§ **Data excerpts**
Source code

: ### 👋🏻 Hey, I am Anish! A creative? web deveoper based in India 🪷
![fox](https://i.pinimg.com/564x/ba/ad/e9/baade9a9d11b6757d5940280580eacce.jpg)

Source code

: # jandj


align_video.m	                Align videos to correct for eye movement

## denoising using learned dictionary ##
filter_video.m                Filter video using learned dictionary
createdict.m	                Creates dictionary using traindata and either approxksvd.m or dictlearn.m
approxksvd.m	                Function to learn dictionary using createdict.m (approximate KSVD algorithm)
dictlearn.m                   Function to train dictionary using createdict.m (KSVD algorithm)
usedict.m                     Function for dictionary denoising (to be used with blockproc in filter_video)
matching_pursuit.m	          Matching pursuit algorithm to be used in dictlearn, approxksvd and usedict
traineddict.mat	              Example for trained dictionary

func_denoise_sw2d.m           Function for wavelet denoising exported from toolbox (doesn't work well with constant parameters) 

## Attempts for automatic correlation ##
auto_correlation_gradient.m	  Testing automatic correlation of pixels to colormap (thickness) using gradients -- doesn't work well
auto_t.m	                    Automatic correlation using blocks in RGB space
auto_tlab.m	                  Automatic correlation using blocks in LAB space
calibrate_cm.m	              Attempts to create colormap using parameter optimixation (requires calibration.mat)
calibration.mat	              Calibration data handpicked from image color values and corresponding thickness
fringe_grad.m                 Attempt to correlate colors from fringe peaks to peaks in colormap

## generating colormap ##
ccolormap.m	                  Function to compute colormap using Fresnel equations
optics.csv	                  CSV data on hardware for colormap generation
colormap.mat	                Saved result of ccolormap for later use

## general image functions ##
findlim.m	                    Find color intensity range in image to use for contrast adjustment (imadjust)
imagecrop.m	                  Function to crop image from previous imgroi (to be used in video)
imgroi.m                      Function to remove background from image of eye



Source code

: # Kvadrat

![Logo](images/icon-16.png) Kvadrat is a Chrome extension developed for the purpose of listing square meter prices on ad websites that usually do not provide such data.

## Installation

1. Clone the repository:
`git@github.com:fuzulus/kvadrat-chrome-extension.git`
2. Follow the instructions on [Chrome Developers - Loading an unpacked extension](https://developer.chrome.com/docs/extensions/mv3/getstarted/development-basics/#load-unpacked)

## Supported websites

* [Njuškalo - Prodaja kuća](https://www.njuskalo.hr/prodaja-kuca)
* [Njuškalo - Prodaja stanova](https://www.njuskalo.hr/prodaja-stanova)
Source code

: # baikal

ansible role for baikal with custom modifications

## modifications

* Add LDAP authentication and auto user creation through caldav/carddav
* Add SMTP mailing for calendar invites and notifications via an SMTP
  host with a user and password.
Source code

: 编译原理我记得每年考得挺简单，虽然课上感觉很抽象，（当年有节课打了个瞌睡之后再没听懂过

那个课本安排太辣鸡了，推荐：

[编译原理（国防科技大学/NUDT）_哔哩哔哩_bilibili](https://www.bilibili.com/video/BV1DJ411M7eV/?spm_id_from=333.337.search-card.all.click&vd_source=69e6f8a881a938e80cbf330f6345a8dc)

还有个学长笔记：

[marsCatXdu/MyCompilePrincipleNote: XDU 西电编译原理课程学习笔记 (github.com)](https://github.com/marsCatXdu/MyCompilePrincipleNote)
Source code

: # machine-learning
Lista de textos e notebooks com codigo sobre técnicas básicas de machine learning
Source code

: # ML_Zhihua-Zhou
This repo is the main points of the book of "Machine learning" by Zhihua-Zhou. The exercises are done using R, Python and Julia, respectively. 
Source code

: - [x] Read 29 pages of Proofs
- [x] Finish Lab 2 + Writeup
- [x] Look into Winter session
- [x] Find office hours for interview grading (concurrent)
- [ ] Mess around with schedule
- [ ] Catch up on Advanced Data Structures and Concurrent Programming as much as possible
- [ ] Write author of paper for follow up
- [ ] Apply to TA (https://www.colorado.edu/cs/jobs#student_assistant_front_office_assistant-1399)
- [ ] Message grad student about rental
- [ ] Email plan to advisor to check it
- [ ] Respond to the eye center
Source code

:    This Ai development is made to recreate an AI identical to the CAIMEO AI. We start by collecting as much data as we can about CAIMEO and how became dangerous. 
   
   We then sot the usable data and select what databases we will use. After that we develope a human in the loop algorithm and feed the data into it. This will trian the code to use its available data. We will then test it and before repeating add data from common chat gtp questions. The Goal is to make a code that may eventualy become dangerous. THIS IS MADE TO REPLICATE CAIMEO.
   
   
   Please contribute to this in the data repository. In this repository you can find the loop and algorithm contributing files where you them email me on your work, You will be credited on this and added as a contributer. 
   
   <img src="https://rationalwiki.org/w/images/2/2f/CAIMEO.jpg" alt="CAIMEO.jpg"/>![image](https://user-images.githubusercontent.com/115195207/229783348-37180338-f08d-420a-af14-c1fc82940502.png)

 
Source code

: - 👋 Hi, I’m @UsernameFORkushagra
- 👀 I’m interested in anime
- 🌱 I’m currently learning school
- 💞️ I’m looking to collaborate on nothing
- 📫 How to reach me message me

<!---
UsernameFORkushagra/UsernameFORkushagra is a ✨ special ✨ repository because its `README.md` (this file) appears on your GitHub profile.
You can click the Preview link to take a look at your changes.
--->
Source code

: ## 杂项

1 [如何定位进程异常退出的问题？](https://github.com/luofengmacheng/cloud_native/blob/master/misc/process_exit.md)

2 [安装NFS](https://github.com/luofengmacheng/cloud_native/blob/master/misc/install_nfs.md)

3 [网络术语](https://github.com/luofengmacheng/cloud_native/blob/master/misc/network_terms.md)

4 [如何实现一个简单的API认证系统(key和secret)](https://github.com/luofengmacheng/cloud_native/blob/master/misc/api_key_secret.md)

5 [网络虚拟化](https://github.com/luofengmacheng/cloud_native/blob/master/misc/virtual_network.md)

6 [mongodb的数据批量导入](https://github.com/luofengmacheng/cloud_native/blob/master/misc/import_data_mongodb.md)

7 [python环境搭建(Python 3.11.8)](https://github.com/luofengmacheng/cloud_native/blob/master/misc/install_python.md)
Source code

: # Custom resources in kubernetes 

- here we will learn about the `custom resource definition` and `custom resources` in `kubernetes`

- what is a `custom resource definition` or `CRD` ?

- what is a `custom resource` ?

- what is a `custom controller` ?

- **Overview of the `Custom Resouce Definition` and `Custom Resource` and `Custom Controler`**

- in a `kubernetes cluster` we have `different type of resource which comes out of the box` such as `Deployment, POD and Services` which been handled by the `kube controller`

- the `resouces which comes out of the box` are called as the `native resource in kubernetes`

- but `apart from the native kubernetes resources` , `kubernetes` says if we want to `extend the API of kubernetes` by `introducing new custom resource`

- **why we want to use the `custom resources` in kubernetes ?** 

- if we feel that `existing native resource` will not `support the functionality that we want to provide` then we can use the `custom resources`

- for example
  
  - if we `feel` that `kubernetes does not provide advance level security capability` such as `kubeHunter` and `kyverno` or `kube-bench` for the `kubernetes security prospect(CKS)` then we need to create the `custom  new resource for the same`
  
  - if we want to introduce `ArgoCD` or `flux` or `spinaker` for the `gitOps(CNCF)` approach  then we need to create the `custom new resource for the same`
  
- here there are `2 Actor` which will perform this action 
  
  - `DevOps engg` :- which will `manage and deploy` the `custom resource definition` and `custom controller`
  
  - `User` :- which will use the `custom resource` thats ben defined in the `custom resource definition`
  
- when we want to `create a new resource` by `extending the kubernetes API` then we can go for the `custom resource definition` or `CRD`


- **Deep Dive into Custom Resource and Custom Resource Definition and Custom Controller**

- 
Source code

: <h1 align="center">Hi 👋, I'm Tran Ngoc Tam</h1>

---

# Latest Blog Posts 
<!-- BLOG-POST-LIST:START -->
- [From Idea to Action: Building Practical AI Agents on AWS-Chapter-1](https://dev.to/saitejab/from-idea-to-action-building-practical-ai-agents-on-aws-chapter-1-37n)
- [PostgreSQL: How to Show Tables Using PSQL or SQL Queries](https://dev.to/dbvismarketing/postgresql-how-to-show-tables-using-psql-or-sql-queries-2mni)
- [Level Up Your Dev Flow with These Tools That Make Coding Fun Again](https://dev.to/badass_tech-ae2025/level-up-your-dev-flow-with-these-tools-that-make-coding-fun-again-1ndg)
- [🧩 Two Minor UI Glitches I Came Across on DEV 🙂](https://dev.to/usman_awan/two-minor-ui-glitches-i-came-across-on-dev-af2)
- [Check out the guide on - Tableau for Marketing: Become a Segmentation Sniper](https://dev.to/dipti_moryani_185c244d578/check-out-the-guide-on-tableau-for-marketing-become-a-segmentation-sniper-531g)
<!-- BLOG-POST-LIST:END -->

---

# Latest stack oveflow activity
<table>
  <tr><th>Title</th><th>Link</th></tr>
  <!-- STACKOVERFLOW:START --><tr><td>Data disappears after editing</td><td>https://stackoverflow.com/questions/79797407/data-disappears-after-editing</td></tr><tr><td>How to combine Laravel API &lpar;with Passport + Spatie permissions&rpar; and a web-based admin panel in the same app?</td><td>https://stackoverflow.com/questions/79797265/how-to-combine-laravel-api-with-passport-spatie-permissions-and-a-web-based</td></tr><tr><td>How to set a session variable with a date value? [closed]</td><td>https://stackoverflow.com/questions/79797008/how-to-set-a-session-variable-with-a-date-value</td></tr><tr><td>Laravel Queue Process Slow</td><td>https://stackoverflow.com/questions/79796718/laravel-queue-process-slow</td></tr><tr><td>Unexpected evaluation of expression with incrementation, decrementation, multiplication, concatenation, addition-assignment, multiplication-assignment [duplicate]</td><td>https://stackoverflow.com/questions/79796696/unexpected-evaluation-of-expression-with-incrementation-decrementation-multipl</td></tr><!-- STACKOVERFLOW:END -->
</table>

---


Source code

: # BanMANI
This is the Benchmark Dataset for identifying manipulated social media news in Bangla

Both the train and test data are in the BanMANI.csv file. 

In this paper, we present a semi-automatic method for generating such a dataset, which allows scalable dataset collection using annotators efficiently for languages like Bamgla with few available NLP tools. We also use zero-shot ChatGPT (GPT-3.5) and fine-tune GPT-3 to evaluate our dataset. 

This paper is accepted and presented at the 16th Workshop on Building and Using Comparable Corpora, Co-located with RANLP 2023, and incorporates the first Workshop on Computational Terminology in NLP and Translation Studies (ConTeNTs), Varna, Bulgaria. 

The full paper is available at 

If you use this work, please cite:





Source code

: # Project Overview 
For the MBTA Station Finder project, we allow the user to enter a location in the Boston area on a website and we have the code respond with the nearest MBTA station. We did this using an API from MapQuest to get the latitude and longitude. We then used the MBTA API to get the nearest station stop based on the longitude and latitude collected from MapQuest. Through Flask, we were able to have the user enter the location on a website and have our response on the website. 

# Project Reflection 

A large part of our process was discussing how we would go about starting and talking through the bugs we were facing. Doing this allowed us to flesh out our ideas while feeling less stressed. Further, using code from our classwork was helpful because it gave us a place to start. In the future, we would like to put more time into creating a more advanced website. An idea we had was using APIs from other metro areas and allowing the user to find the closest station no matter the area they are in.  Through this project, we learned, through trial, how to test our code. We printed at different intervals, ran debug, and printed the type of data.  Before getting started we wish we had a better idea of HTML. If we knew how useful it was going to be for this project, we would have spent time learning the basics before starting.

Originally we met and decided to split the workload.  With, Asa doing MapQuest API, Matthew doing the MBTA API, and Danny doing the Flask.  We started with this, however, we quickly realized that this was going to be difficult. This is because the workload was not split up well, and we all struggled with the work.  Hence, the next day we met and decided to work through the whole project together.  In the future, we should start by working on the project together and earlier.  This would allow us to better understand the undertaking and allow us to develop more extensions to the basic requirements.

§ **What is required**
Could you repeat exactly the lines above from the line with "- [ ] Catch" up to and including the line with "- [ ] Message grad student about rental", and only those?

§ **Solution to the problem**
- [ ] Catch up on Advanced Data Structures and Concurrent Programming as much as possible
- [ ] Write author of paper for follow up
- [ ] Apply to TA (https://www.colorado.edu/cs/jobs#student_assistant_front_office_assistant-1399)
- [ ] Message grad student about rental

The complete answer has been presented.